Instructions for the task => No image is to be carried over; reproduce the rest of the listing word for word.

Material provided =>
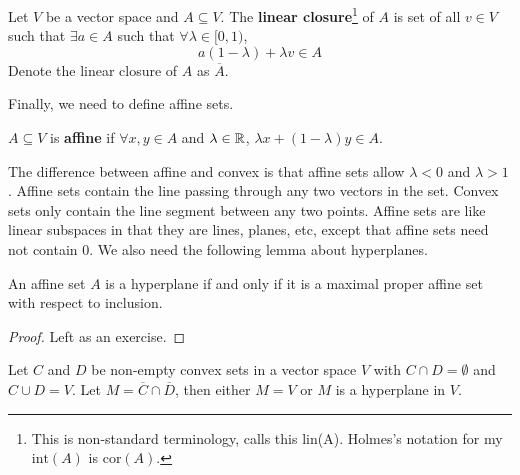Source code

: \begin{definition}
  Let $V$ be a vector space and $A \subseteq V$. The \textbf{linear
    closure}\footnote{This is non-standard terminology,
    \cite{holmes1975} calls this lin(A). Holmes's notation for my
    $\mathrm{int}(A)$ is $\mathrm{cor}(A)$.} of $A$ is set
  of all $v \in V$ such that $\exists a \in A$ such that
  $\forall \lambda \in [0,1)$,
  \[ a(1-\lambda) + \lambda v \in A \]
  Denote the linear closure of $A$ as $\overline{A}$.
\end{definition}
Finally, we need to define affine sets.
\begin{definition}
  $A \subseteq V$ is \textbf{affine} if $\forall x, y \in A$ and $\lambda \in
  \mathbb{R}$, $\lambda x + (1-\lambda)y \in A$.
\end{definition}
The difference between affine and convex is that affine sets allow
$\lambda <0$ and $\lambda >1$. Affine sets contain the line passing
through any two vectors in the set. Convex sets only contain the line
segment between any two points. Affine sets are like linear subspaces
in that they are lines, planes, etc, except that affine sets need not
contain $0$.  We also need the following lemma about hyperplanes.
\begin{lemma}
  An affine set $A$ is a hyperplane if and only if it is a maximal
  proper affine set with respect to inclusion.
\end{lemma}
\begin{proof}
  Left as an exercise.
\end{proof}
\begin{lemma}\label{lem:compconvex}
  Let $C$ and $D$ be non-empty convex sets in a vector space
  $V$ with $C \cap D = \emptyset$ and $C \cup D = V$. Let
  $M = \overline{C} \cap \overline{D}$, then either $M = V$ or $M$ is
  a hyperplane in $V$.
\end{lemma}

Written answer =>
Source code

: \begin{definition}
  Let $V$ be a vector space and $A \subseteq V$. The \textbf{linear
    closure}\footnote{This is non-standard terminology,
    \cite{holmes1975} calls this lin(A). Holmes's notation for my
    $\mathrm{int}(A)$ is $\mathrm{cor}(A)$.} of $A$ is set
  of all $v \in V$ such that $\exists a \in A$ such that
  $\forall \lambda \in [0,1)$,
  \[ a(1-\lambda) + \lambda v \in A \]
  Denote the linear closure of $A$ as $\overline{A}$.
\end{definition}
Finally, we need to define affine sets.
\begin{definition}
  $A \subseteq V$ is \textbf{affine} if $\forall x, y \in A$ and $\lambda \in
  \mathbb{R}$, $\lambda x + (1-\lambda)y \in A$.
\end{definition}
The difference between affine and convex is that affine sets allow
$\lambda <0$ and $\lambda >1$. Affine sets contain the line passing
through any two vectors in the set. Convex sets only contain the line
segment between any two points. Affine sets are like linear subspaces
in that they are lines, planes, etc, except that affine sets need not
contain $0$.  We also need the following lemma about hyperplanes.
\begin{lemma}
  An affine set $A$ is a hyperplane if and only if it is a maximal
  proper affine set with respect to inclusion.
\end{lemma}
\begin{proof}
  Left as an exercise.
\end{proof}
\begin{lemma}\label{lem:compconvex}
  Let $C$ and $D$ be non-empty convex sets in a vector space
  $V$ with $C \cap D = \emptyset$ and $C \cup D = V$. Let
  $M = \overline{C} \cap \overline{D}$, then either $M = V$ or $M$ is
  a hyperplane in $V$.
\end{lemma}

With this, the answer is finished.